A good exception message explains what happened, what the store is doing, what the customer should do and when the next update will arrive. Avoid vague apologies with no next step. Clear exception messages reduce anger and give staff a consistent script.
These templates should match the store policy. If refunds take a certain time, say so. If replacement depends on inspection, explain that. If delivery delay is caused by courier timing, give the new expected range.
Tracking
Use thank-you pages for measurement, not clutter
Thank-you pages are often used for tracking purchases, ad conversions and analytics events. That tracking is important, but the page should not become cluttered with too many scripts, popups and unrelated offers. A slow or messy thank-you page can weaken the customer confidence that checkout just earned.
Track purchase value, payment method, delivery method and source where appropriate. Then use the data to improve follow-up, not only ad reporting. If M-Pesa pending orders are common, improve payment messaging. If pickup customers ask the same questions, improve pickup instructions. If review requests perform poorly, adjust timing.
Next purchase
Use post-purchase offers with restraint
The thank-you page can introduce related products, discount codes or loyalty prompts, but it should not distract from order confirmation. The customer first needs to feel that the current order is safe. Only then should the store suggest a next purchase or account action.

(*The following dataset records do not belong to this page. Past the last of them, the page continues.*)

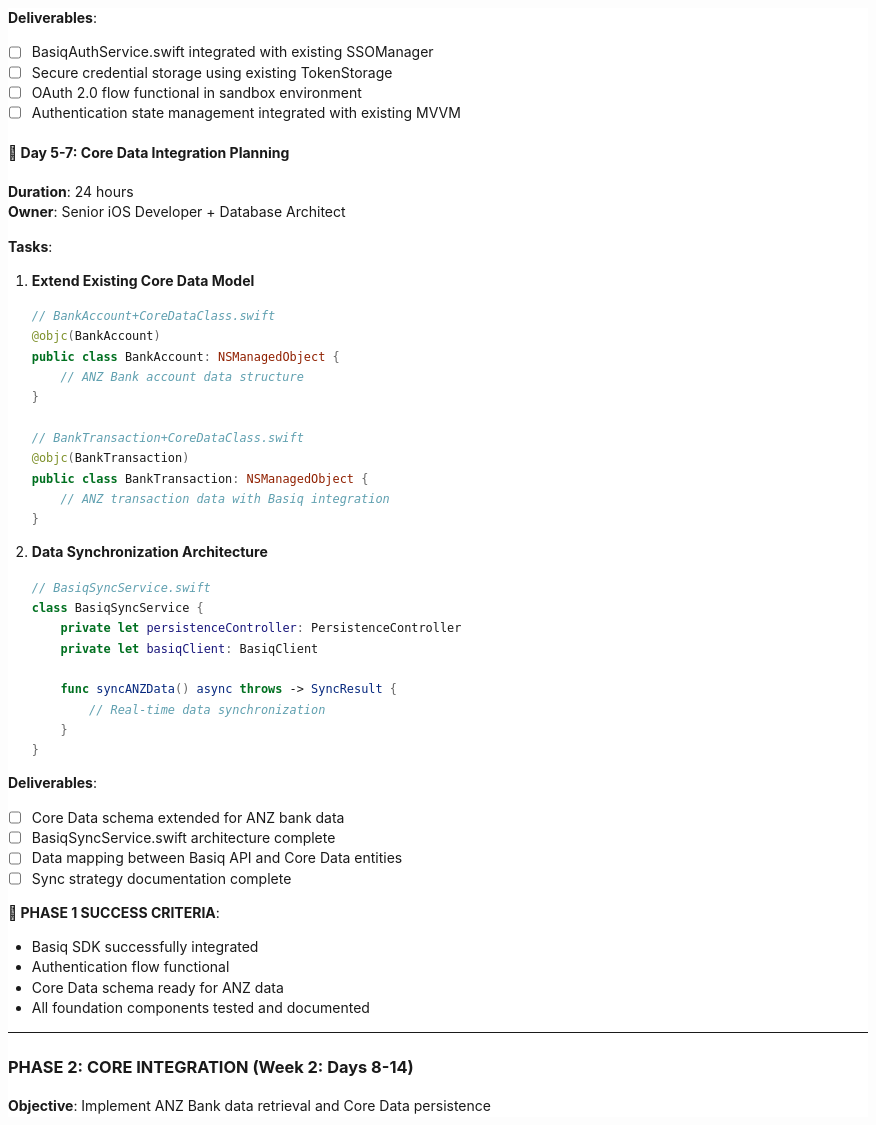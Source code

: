 **Deliverables**:
- [ ] BasiqAuthService.swift integrated with existing SSOManager
- [ ] Secure credential storage using existing TokenStorage
- [ ] OAuth 2.0 flow functional in sandbox environment
- [ ] Authentication state management integrated with existing MVVM

#### 🎯 **Day 5-7: Core Data Integration Planning**
**Duration**: 24 hours  
**Owner**: Senior iOS Developer + Database Architect  

**Tasks**:
1. **Extend Existing Core Data Model**
   ```swift
   // BankAccount+CoreDataClass.swift
   @objc(BankAccount)
   public class BankAccount: NSManagedObject {
       // ANZ Bank account data structure
   }
   
   // BankTransaction+CoreDataClass.swift  
   @objc(BankTransaction)
   public class BankTransaction: NSManagedObject {
       // ANZ transaction data with Basiq integration
   }
   ```

2. **Data Synchronization Architecture**
   ```swift
   // BasiqSyncService.swift
   class BasiqSyncService {
       private let persistenceController: PersistenceController
       private let basiqClient: BasiqClient
       
       func syncANZData() async throws -> SyncResult {
           // Real-time data synchronization
       }
   }
   ```

**Deliverables**:
- [ ] Core Data schema extended for ANZ bank data
- [ ] BasiqSyncService.swift architecture complete
- [ ] Data mapping between Basiq API and Core Data entities
- [ ] Sync strategy documentation complete

**🚧 PHASE 1 SUCCESS CRITERIA**:
- Basiq SDK successfully integrated
- Authentication flow functional
- Core Data schema ready for ANZ data
- All foundation components tested and documented

---

### PHASE 2: CORE INTEGRATION (Week 2: Days 8-14)
**Objective**: Implement ANZ Bank data retrieval and Core Data persistence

Good offers are relevant to the order: accessories, refills, care products, compatible items or a reorder reminder. Weak offers feel random and can make the store look more interested in another sale than in fulfilling the current one.
If you offer a discount after purchase, make the terms clear. Expiry, minimum spend and eligible products should be easy to understand so the offer does not create support questions later.
Reporting
Track post-purchase performance
Post-purchase experience should be measured. Track order confirmation delivery, failed emails, support messages, delivery complaints, refund requests, review rates, repeat purchases and customer account creation after checkout. These numbers show whether the store is only converting orders or also creating confidence after the sale.
Review the thank-you page after platform updates, payment changes and delivery-rule changes. A stale thank-you page can promise old delivery timing, old support hours or wrong payment guidance. Because customers see it immediately after paying, mistakes there feel serious.
The sale is won at checkout, but loyalty is shaped after payment. A strong thank-you page, clear notifications and useful follow-up make customers feel that the store deserves another order.